[Material for the task]
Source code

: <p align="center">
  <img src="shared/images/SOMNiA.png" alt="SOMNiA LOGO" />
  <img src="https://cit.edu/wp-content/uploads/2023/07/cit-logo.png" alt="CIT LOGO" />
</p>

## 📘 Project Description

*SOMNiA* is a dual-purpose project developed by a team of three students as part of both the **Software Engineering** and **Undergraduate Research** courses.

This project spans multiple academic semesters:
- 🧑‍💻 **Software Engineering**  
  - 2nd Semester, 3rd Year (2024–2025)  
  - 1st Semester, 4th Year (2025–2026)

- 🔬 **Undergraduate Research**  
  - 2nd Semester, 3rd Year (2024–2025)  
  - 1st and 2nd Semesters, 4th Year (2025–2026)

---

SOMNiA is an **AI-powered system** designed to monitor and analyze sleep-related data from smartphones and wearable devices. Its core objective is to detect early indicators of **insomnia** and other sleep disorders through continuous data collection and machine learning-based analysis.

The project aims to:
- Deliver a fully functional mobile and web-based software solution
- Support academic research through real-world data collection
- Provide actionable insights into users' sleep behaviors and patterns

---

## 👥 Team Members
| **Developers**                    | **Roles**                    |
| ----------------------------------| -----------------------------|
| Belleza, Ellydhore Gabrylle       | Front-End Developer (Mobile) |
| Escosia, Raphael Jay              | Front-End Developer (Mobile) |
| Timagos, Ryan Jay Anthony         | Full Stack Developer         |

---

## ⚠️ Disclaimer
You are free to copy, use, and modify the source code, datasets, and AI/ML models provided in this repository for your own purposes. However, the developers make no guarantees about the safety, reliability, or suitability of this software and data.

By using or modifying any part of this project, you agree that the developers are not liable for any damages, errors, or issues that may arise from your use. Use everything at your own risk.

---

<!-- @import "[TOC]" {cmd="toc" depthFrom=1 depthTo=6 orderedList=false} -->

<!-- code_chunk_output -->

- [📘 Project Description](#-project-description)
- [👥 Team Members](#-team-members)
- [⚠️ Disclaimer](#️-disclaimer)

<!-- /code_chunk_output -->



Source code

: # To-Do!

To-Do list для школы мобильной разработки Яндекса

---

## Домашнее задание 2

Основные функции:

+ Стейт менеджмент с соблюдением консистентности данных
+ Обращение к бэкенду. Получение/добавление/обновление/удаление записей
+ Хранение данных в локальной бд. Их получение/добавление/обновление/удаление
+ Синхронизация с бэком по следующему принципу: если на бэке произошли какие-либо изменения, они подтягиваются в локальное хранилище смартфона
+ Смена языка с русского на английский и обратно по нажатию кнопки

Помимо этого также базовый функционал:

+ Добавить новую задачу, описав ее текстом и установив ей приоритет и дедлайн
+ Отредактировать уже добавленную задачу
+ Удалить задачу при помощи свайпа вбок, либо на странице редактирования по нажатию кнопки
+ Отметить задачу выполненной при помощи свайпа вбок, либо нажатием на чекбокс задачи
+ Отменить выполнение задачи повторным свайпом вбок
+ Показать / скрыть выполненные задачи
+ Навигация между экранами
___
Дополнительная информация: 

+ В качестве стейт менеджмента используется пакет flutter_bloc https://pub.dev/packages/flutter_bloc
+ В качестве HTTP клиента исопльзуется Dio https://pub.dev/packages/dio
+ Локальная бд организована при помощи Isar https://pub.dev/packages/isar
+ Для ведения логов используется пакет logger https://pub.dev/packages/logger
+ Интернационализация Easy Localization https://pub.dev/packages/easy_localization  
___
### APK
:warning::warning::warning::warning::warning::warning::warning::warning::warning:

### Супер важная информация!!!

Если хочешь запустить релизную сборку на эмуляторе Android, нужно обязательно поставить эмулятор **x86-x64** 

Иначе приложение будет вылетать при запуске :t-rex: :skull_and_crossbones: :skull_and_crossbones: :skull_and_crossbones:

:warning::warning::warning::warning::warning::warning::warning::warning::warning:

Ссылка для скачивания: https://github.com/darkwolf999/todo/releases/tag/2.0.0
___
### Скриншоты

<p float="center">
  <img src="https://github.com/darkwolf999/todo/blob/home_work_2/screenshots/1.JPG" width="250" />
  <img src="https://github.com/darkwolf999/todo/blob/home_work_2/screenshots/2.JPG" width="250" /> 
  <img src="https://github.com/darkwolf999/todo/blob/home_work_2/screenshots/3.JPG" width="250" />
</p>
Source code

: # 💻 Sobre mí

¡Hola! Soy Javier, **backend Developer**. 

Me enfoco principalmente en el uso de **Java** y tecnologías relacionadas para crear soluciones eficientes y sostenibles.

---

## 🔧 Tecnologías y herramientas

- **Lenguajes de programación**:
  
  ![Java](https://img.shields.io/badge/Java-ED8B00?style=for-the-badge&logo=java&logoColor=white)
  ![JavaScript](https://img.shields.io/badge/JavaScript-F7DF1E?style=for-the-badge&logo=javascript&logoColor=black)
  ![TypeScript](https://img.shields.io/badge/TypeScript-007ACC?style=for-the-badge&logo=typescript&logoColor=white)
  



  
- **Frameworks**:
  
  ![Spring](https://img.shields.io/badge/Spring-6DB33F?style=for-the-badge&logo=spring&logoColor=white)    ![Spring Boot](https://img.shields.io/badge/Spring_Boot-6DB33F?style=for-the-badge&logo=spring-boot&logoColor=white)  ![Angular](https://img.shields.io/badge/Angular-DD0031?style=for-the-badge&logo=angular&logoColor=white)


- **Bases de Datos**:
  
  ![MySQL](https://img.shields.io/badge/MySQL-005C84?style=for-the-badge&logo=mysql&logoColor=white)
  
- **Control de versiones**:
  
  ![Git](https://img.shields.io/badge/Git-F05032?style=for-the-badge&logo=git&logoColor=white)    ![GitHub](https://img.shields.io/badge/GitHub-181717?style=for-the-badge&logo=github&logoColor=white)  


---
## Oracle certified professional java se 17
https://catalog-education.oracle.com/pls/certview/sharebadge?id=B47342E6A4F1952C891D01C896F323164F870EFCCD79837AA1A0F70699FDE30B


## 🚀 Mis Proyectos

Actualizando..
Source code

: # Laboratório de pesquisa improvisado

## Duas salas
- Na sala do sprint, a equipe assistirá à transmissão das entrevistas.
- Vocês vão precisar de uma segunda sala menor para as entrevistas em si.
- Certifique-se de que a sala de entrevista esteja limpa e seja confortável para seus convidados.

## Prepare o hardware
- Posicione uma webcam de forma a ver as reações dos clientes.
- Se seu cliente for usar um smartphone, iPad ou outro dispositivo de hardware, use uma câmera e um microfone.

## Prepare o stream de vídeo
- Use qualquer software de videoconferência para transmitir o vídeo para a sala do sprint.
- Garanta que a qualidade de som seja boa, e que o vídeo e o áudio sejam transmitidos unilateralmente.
[/Material for the task]
Every one of the entries must be printed exactly.

Source code

: <p align="center">
  <img src="shared/images/SOMNiA.png" alt="SOMNiA LOGO" />
  <img src="https://cit.edu/wp-content/uploads/2023/07/cit-logo.png" alt="CIT LOGO" />
</p>

## 📘 Project Description

*SOMNiA* is a dual-purpose project developed by a team of three students as part of both the **Software Engineering** and **Undergraduate Research** courses.

This project spans multiple academic semesters:
- 🧑‍💻 **Software Engineering**  
  - 2nd Semester, 3rd Year (2024–2025)  
  - 1st Semester, 4th Year (2025–2026)

- 🔬 **Undergraduate Research**  
  - 2nd Semester, 3rd Year (2024–2025)  
  - 1st and 2nd Semesters, 4th Year (2025–2026)

---

SOMNiA is an **AI-powered system** designed to monitor and analyze sleep-related data from smartphones and wearable devices. Its core objective is to detect early indicators of **insomnia** and other sleep disorders through continuous data collection and machine learning-based analysis.

The project aims to:
- Deliver a fully functional mobile and web-based software solution
- Support academic research through real-world data collection
- Provide actionable insights into users' sleep behaviors and patterns

---

## 👥 Team Members
| **Developers**                    | **Roles**                    |
| ----------------------------------| -----------------------------|
| Belleza, Ellydhore Gabrylle       | Front-End Developer (Mobile) |
| Escosia, Raphael Jay              | Front-End Developer (Mobile) |
| Timagos, Ryan Jay Anthony         | Full Stack Developer         |

---

## ⚠️ Disclaimer
You are free to copy, use, and modify the source code, datasets, and AI/ML models provided in this repository for your own purposes. However, the developers make no guarantees about the safety, reliability, or suitability of this software and data.

By using or modifying any part of this project, you agree that the developers are not liable for any damages, errors, or issues that may arise from your use. Use everything at your own risk.

---

<!-- @import "[TOC]" {cmd="toc" depthFrom=1 depthTo=6 orderedList=false} -->

<!-- code_chunk_output -->

- [📘 Project Description](#-project-description)
- [👥 Team Members](#-team-members)
- [⚠️ Disclaimer](#️-disclaimer)

<!-- /code_chunk_output -->



Source code

: # To-Do!

To-Do list для школы мобильной разработки Яндекса

---

## Домашнее задание 2

Основные функции:

+ Стейт менеджмент с соблюдением консистентности данных
+ Обращение к бэкенду. Получение/добавление/обновление/удаление записей
+ Хранение данных в локальной бд. Их получение/добавление/обновление/удаление
+ Синхронизация с бэком по следующему принципу: если на бэке произошли какие-либо изменения, они подтягиваются в локальное хранилище смартфона
+ Смена языка с русского на английский и обратно по нажатию кнопки

Помимо этого также базовый функционал:

+ Добавить новую задачу, описав ее текстом и установив ей приоритет и дедлайн
+ Отредактировать уже добавленную задачу
+ Удалить задачу при помощи свайпа вбок, либо на странице редактирования по нажатию кнопки
+ Отметить задачу выполненной при помощи свайпа вбок, либо нажатием на чекбокс задачи
+ Отменить выполнение задачи повторным свайпом вбок
+ Показать / скрыть выполненные задачи
+ Навигация между экранами
___
Дополнительная информация: 

+ В качестве стейт менеджмента используется пакет flutter_bloc https://pub.dev/packages/flutter_bloc
+ В качестве HTTP клиента исопльзуется Dio https://pub.dev/packages/dio
+ Локальная бд организована при помощи Isar https://pub.dev/packages/isar
+ Для ведения логов используется пакет logger https://pub.dev/packages/logger
+ Интернационализация Easy Localization https://pub.dev/packages/easy_localization  
___
### APK
:warning::warning::warning::warning::warning::warning::warning::warning::warning:

### Супер важная информация!!!

Если хочешь запустить релизную сборку на эмуляторе Android, нужно обязательно поставить эмулятор **x86-x64** 

Иначе приложение будет вылетать при запуске :t-rex: :skull_and_crossbones: :skull_and_crossbones: :skull_and_crossbones:

:warning::warning::warning::warning::warning::warning::warning::warning::warning:

Ссылка для скачивания: https://github.com/darkwolf999/todo/releases/tag/2.0.0
___
### Скриншоты

<p float="center">
  <img src="https://github.com/darkwolf999/todo/blob/home_work_2/screenshots/1.JPG" width="250" />
  <img src="https://github.com/darkwolf999/todo/blob/home_work_2/screenshots/2.JPG" width="250" /> 
  <img src="https://github.com/darkwolf999/todo/blob/home_work_2/screenshots/3.JPG" width="250" />
</p>
Source code

: # 💻 Sobre mí

¡Hola! Soy Javier, **backend Developer**. 

Me enfoco principalmente en el uso de **Java** y tecnologías relacionadas para crear soluciones eficientes y sostenibles.

---

## 🔧 Tecnologías y herramientas

- **Lenguajes de programación**:
  
  ![Java](https://img.shields.io/badge/Java-ED8B00?style=for-the-badge&logo=java&logoColor=white)
  ![JavaScript](https://img.shields.io/badge/JavaScript-F7DF1E?style=for-the-badge&logo=javascript&logoColor=black)
  ![TypeScript](https://img.shields.io/badge/TypeScript-007ACC?style=for-the-badge&logo=typescript&logoColor=white)
  



  
- **Frameworks**:
  
  ![Spring](https://img.shields.io/badge/Spring-6DB33F?style=for-the-badge&logo=spring&logoColor=white)    ![Spring Boot](https://img.shields.io/badge/Spring_Boot-6DB33F?style=for-the-badge&logo=spring-boot&logoColor=white)  ![Angular](https://img.shields.io/badge/Angular-DD0031?style=for-the-badge&logo=angular&logoColor=white)


- **Bases de Datos**:
  
  ![MySQL](https://img.shields.io/badge/MySQL-005C84?style=for-the-badge&logo=mysql&logoColor=white)
  
- **Control de versiones**:
  
  ![Git](https://img.shields.io/badge/Git-F05032?style=for-the-badge&logo=git&logoColor=white)    ![GitHub](https://img.shields.io/badge/GitHub-181717?style=for-the-badge&logo=github&logoColor=white)  


---
## Oracle certified professional java se 17
https://catalog-education.oracle.com/pls/certview/sharebadge?id=B47342E6A4F1952C891D01C896F323164F870EFCCD79837AA1A0F70699FDE30B


## 🚀 Mis Proyectos

Actualizando..
Source code

: # Laboratório de pesquisa improvisado

## Duas salas
- Na sala do sprint, a equipe assistirá à transmissão das entrevistas.
- Vocês vão precisar de uma segunda sala menor para as entrevistas em si.
- Certifique-se de que a sala de entrevista esteja limpa e seja confortável para seus convidados.

## Prepare o hardware
- Posicione uma webcam de forma a ver as reações dos clientes.
- Se seu cliente for usar um smartphone, iPad ou outro dispositivo de hardware, use uma câmera e um microfone.

## Prepare o stream de vídeo
- Use qualquer software de videoconferência para transmitir o vídeo para a sala do sprint.
- Garanta que a qualidade de som seja boa, e que o vídeo e o áudio sejam transmitidos unilateralmente.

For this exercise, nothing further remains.